**YOUR GOAL:** List each line of the data that holds the string "entrée", please.

+++ ENTRIES SHOWN

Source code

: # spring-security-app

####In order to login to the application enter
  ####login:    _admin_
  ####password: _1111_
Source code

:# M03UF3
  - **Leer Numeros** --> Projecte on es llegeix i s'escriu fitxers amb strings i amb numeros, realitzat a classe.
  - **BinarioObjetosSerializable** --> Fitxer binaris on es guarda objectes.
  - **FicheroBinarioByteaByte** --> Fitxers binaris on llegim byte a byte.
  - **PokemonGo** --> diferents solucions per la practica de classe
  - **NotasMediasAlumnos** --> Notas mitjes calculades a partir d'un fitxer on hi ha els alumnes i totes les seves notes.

++++++
+++ ENTRIES SHOWN

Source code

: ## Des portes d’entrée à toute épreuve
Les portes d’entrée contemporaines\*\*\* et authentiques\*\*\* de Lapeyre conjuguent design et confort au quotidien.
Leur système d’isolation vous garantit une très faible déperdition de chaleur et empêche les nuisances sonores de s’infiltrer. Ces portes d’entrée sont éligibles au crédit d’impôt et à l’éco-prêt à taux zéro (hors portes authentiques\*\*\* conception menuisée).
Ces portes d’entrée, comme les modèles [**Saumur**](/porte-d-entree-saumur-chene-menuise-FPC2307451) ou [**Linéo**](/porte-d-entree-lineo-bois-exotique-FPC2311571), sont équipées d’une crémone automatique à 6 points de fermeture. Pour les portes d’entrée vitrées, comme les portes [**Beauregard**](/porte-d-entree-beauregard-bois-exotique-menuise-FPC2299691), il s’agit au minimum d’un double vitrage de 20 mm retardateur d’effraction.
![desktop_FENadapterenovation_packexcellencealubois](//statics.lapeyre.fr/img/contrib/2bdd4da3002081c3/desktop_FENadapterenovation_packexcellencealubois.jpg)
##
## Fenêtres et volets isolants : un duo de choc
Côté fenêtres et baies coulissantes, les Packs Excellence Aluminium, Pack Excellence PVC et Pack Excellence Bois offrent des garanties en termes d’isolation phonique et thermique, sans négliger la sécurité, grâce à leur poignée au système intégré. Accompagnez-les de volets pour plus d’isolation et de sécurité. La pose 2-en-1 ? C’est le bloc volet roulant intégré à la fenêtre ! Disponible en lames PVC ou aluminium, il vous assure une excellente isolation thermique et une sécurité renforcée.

++++++

**TASK RESPONSE:**
: ## Des portes d’entrée à toute épreuve
Les portes d’entrée contemporaines\*\*\* et authentiques\*\*\* de Lapeyre conjuguent design et confort au quotidien.
Leur système d’isolation vous garantit une très faible déperdition de chaleur et empêche les nuisances sonores de s’infiltrer. Ces portes d’entrée sont éligibles au crédit d’impôt et à l’éco-prêt à taux zéro (hors portes authentiques\*\*\* conception menuisée).
Ces portes d’entrée, comme les modèles [**Saumur**](/porte-d-entree-saumur-chene-menuise-FPC2307451) ou [**Linéo**](/porte-d-entree-lineo-bois-exotique-FPC2311571), sont équipées d’une crémone automatique à 6 points de fermeture. Pour les portes d’entrée vitrées, comme les portes [**Beauregard**](/porte-d-entree-beauregard-bois-exotique-menuise-FPC2299691), il s’agit au minimum d’un double vitrage de 20 mm retardateur d’effraction.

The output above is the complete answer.